Kahkahalar havada uçuşurken boğucu kasvet havası biraz dağılmıştı, Selim anlattı Şener güldü, Şener anlattı Selim güldü. Oturdukları bankta uzunca muhabbet ettiler, eskilerden bahsettiler. Lisedeki arkadaşlarından dahi kimseler kalmamıştı yanlarında ama iki dost hiç yalnız bırakmamışlardı birbirleri. Günün hemen her saati beraberlerdi. Birbirlerini gördükleri kadar anne ve babalarını görmüyorlardı. Şener dayanamadı ve dostunun içini acıtacak olan soruyu sordu:
-Neden memleketimizi bıraktın da buraya geldin?
Bu soruyu duyunca gözleri dolan Selim, cevap veremedi dostuna. Aslında söylenecek o kadar çok şey vardı ki. Cesaret edemedi cevap vermeye ve en iyi yaptığı işi yaptı yine. Sustu. Sustu.
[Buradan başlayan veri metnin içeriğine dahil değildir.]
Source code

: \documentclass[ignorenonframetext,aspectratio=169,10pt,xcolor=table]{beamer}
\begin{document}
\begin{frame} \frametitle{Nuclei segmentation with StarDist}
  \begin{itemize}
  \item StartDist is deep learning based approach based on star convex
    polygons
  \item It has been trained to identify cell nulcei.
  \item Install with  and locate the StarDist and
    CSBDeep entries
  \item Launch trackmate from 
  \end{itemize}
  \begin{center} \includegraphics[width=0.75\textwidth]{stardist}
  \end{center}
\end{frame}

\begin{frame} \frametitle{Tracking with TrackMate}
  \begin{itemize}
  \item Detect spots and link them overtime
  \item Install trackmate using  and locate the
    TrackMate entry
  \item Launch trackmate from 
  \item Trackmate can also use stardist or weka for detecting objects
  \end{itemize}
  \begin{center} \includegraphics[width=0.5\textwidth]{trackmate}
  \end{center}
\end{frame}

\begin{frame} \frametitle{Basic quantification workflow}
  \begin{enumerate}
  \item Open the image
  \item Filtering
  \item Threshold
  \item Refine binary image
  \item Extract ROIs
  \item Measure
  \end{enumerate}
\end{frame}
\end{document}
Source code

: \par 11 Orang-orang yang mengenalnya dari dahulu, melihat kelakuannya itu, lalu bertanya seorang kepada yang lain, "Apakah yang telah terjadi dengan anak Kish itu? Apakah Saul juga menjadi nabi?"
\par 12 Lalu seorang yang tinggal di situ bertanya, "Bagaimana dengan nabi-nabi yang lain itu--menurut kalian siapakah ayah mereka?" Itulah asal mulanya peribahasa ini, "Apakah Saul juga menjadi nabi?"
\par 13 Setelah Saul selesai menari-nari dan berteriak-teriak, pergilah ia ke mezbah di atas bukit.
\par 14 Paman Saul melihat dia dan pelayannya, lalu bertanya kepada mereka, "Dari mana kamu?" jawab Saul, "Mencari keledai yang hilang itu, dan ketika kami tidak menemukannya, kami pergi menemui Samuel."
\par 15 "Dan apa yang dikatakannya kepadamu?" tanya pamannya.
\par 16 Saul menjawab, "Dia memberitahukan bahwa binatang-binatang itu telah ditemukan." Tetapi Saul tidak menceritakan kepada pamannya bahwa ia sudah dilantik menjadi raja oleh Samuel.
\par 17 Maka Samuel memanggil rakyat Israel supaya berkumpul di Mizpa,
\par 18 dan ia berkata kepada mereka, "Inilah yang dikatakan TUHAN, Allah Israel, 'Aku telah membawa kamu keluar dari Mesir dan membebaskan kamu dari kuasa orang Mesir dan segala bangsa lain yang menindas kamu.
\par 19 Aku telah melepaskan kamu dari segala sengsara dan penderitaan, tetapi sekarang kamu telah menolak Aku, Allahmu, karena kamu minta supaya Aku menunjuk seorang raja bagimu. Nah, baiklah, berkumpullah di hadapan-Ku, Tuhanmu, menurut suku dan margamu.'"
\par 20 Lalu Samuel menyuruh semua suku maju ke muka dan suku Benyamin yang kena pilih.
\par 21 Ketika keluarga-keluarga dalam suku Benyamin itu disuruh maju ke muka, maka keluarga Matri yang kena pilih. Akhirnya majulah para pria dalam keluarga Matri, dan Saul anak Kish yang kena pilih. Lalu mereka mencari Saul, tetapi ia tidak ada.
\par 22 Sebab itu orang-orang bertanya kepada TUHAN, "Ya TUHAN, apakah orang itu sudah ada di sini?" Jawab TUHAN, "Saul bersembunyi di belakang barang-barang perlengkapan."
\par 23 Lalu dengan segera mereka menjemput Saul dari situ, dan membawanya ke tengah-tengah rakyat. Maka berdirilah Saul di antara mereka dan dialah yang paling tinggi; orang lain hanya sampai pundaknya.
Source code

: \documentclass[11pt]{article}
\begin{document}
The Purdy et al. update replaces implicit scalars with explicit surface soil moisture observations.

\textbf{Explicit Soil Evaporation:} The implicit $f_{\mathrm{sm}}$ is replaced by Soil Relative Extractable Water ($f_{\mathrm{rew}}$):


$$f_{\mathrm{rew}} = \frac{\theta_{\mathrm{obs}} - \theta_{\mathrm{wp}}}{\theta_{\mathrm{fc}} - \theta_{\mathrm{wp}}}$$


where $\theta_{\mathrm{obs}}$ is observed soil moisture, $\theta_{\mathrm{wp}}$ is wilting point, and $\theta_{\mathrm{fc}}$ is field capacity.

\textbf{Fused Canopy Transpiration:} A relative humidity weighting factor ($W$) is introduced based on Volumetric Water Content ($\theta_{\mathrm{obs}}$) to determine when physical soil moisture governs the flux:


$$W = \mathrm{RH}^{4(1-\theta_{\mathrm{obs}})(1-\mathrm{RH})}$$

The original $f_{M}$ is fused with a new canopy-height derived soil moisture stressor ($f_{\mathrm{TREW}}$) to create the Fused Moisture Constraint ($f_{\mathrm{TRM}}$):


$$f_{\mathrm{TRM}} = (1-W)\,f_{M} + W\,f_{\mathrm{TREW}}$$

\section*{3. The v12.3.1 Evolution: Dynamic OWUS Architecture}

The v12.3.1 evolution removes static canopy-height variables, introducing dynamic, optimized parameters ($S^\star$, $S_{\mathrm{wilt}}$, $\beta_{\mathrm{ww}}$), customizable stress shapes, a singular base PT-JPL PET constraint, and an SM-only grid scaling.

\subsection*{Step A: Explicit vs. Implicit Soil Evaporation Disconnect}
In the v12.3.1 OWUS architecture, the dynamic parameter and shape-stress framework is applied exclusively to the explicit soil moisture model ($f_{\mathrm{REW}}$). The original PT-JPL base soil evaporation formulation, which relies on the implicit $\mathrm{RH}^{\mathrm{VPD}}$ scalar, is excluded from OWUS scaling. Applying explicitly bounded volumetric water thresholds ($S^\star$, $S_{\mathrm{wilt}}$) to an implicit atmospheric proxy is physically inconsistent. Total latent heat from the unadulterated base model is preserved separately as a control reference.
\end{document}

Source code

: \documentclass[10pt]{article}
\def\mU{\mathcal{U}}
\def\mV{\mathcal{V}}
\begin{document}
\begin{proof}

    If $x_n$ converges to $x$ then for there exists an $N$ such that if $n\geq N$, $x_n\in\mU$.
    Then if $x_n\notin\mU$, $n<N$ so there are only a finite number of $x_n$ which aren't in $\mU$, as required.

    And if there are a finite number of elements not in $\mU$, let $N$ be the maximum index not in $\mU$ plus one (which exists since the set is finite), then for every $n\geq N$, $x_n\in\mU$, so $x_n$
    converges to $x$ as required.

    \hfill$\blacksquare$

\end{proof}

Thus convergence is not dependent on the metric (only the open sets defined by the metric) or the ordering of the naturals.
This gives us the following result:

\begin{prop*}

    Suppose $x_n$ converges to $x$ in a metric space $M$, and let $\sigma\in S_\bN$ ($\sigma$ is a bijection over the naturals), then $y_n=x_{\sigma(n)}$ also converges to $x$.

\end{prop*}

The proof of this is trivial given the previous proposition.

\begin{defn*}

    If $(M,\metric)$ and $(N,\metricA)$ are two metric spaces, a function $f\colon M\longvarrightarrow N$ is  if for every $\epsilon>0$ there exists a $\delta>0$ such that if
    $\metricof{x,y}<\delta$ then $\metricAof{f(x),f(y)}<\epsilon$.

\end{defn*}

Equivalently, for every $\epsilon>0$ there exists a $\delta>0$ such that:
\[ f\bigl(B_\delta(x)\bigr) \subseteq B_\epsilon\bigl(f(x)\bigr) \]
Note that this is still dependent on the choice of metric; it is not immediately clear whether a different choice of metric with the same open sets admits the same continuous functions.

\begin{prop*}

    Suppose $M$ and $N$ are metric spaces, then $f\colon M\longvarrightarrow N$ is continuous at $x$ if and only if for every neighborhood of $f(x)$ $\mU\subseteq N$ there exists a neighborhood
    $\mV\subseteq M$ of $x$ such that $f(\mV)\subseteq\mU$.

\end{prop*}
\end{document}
Sustu.
Uzun süren bir sessizlikten sonra, Selim’in dilinden dökülmeye başladı kelimeler:
Hadi gidelim dostum,
Bu diyar bize göre yer değil,
Beraber gerçek aşka gidelim,
Bu pisliklerden kurtuluşa gidelim,
Çıkalım artık buralardan,
Görmeye dayanamadığımız görüntülerden uzaklara,
Güzelliğin, iyiliğin ilik ilik işlendiği,
O temiz diyarlara gidelim,
Bakma dostum bana öyle ters ters,
Sıkıyor beni bu yaşam, bu kötülükler,
Her gün olan olaylar acıtıyor içimi,
İçim yanıyor dostum dayanamıyorum,
Biz, en iyisi gidelim dostum,
Akşamı düşünme buluruz yatacak bir yer,
Hadi bide kıyak geçeyim sana,
Uykular benden olsun,
Rüyalar senden…
Hadi gidelim dostum,
Anadolu’nun güzel köylerine gidelim,
Bu diyar bize göre yer değil,
Memleketimize gidelim,
Kuşların beste yaptığı ormanlarda gezelim,
Yol boyu ekinlerin olduğu yerlere gidelim,
Bu kirli dünyanın temiz kalan topraklarına,
Her karışında temizliğin mis gibi koktuğu,
Pırıl pırıl yerlere gidelim,
Buradaki insanlara inat,
Tertemiz kalan insanların yanına gidelim,
Bizim, biz olduğumuz yere gidelim,
Buralar çok yapmacık be dostum,
Her şey yalan bu şehirde,
Gerçeklere gidelim artık,
Acıkırsan haber ver dostum,
Bir gölden iki balık tutar, yeriz,
Tadı benden olsun,
Doyması senden…
Hadi gidelim dostum,
Küçükken çamurla oynadığımız dereye gidelim,
Yine her yerimiz kirlensin,
Atalım kendimizi o buz gibi suyun içine bu yaşta,
Çıktığımızda yine koşarak gideriz eve,
Otururuz sıcacık sobanın başına hemen,
Annem yine kızacak dostum,
Ne oldu diye sorarsa, düştük deriz,
O tatlı yalanımızı söyleriz tekrar,
Ama her zamanki gibi,
Yine o temizleyecek üstümüzü,
Yine o ısıtacak bizi sıcacık kalbiyle,
Sobanın içine odun atacak bir yandan bize azarlarken,
Hadi gidelim dostum, o temiz kadın,
Benim annem olsun,
Sen de onun oğlu…
Hadi gidelim dostum,
Bizi ayıramayanlar gibi,
Yine ayırmasın bu koca şehir,
Biliyorsun diğer yarımsın sen benim,
Hiçbir şey ayıramadı bizi,
Her zaman beraberdik, ne oldu şimdi?
Ayrılık mı düştü aklına,
Aklımızda olmayan kelimeyi mi öğretti yoksa bu şehir sana,
Ayağa kalkışından anladım dostum,
Sen hiç yalnız bırakmadın beni,
Yine beraberiz,
Bakışlarından anlarım senin, kıyamazsın bana,
Seviyorsun işte beni fazla uzatma,
Hadi gidelim artık,
Dostluğum benden olsun,
Dostluğun senden…
-Hatırladın mı bu şiiri dedi Selim.
-Hatırlamaz olur muyum hiç? Memleketten ilk gittiğin zamanlar bana yazdığın bir şiirdi. Gözlerim dolmuştu bunu okurken, boğazıma sanki bir deve oturmuştu da nefes alamamıştım. Senin burada ne acılar çektiğini bilmek beni çok derinlerden yaralamıştı be Selim.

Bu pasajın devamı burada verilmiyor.